Or for Visual Studio users (using x64 Native Tools Command Prompt for VS):

# e.g. for VS2019:
cmake -S . -B build -G "Visual Studio 16" -A x64  
# e.g. for VS2017:
cmake -S . -B build -G "Visual Studio 15 2017" -DCMAKE_GENERATOR_PLATFORM=x64
# Then to build and run the unit testing program:
cd build
msbuild ALL_BUILD.vcxproj /p:Configuration=Release /m
cd test/Release
saf_test.exe  

Documentation

Doxygen-based documentation is generated via a GitHub Action everytime a commit is pushed to the master branch. The documentation is hosted here.

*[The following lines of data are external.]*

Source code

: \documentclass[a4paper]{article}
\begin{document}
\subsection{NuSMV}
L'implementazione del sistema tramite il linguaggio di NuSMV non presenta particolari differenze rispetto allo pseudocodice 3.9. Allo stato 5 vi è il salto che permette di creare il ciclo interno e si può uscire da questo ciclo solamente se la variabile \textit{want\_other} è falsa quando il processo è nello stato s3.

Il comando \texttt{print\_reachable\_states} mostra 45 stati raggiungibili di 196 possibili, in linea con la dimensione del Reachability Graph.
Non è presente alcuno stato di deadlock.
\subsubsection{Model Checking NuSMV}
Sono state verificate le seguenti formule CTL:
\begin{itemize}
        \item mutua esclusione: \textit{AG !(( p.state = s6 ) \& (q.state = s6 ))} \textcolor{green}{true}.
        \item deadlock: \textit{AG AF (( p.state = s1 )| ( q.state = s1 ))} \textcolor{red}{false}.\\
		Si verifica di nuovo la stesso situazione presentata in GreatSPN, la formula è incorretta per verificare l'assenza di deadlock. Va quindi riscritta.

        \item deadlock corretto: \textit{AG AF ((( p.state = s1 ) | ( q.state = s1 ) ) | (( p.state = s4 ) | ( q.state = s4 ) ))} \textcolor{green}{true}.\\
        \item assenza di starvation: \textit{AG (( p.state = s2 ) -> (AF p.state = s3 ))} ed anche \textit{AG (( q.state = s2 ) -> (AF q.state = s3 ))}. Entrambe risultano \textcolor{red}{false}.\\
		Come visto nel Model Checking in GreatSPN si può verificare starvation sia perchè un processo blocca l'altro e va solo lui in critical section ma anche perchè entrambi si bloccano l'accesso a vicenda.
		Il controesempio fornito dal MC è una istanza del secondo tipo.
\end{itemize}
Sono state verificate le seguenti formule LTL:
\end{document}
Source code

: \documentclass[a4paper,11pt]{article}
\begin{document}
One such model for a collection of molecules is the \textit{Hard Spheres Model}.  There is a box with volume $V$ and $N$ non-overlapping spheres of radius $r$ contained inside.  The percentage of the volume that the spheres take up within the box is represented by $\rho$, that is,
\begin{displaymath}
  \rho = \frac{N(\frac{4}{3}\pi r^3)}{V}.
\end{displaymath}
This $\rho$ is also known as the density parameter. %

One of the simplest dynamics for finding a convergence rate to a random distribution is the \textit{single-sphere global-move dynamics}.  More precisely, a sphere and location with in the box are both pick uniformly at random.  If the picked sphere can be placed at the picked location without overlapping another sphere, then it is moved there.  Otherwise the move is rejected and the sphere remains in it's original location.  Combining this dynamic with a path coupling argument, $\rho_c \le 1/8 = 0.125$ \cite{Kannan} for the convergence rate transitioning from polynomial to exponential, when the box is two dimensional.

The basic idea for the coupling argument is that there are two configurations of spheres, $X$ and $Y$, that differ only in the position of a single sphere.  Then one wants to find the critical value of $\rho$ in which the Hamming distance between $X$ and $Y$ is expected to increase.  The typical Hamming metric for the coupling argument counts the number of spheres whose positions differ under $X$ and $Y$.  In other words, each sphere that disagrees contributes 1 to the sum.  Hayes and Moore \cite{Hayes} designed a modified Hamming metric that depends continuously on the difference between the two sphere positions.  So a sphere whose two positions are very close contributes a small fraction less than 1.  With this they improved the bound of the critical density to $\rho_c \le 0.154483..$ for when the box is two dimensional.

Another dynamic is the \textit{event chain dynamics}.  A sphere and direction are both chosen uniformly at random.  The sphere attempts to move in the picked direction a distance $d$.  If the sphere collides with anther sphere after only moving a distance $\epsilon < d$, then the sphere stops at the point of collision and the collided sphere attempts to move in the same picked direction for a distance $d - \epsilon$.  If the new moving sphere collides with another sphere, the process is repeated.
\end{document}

Alternatively, you may generate the documentation yourself (e.g. for the other branches) with the following commands:

cd docs/doxygen
doxygen doxygen_config
# (optional) to also build the pdf version:
cd latex
make

Examples

Several examples have also been included in the repository, which may serve as a starting point for learning how to use the framework:

ambi_bin - a binaural Ambisonic decoder with built-in rotator. It supports the following decoding options: least-squares (LS), spatial re-sampling (SPR), Time-alignment (TA), Magnitude Least-Squares (MagLS).
ambi_dec - a frequency-dependent Ambisonic decoder. It supports the following decoding options: sampling Ambisonic decoder (SAD), AllRAD, Energy-Preserving decoder (EPAD), Mode-Matching decoder (MMD).
ambi_drc - a frequency-dependent dynamic range compressor (DRC) for Ambisonic signals.
ambi_enc - a basic Ambisonic encoder.
ambi_roomsim - an Ambisonic encoder that also includes reflections and source distance based on an image-source model of a shoebox room. Multiple sources and Ambisonic receivers are supported.
array2sh - converts microphone array signals into spherical harmonic signals (aka Ambisonic signals), based on theoretical descriptions of the array configuration and construction.
beamformer - a beamformer/virtual microphone generator for Ambisonic signals, with several different beam pattern options.
binauraliser - convolves input audio with interpolated HRTFs, which can be optionally loaded from a SOFA file.
binauraliser_nf - binauraliser, with the addition of proximity filtering for near field sound sources.
decorrelator - a basic multi-channel signal decorrelator.
dirass - a sound-field visualiser based on re-assigning the energy of beamformers. This re-assignment is based on the DoA estimates extracted from spatially-localised active-intensity vectors, which are biased towards each beamformer direction.
matrixconv - a basic matrix convolver with an optional partitioned convolution mode.
multiconv - a basic multi-channel convolver with an optional partitioned convolution mode.
tvconv - a time-varying partitioned convolution multi-channel convolver for SOFA files containing RIRs with multiple listener positions.
panner - a frequency-dependent VBAP panner, which accommodates a source loudness compensation (as a function of the room) option.
pitch_shifter - a basic multi-channel pitch shifter, based on the phase vocoder approach.
powermap - sound-field visualiser based on beamformer (PWD, MVDR) energy or subspace methods (MUSIC).
rotator - rotates spherical harmonic signals (aka Ambisonic signals) given yaw-pitch-roll Euler rotation angles.
sldoa - a sound-field visualiser based on directly depicting the DoA estimates extracted from multiple spatially-localised active-intensity vectors for multiple frequencies.
spreader - an arbitrary array panner (HRIRs, microphone array IRs, etc.) with coherent and incoherent spreading modes.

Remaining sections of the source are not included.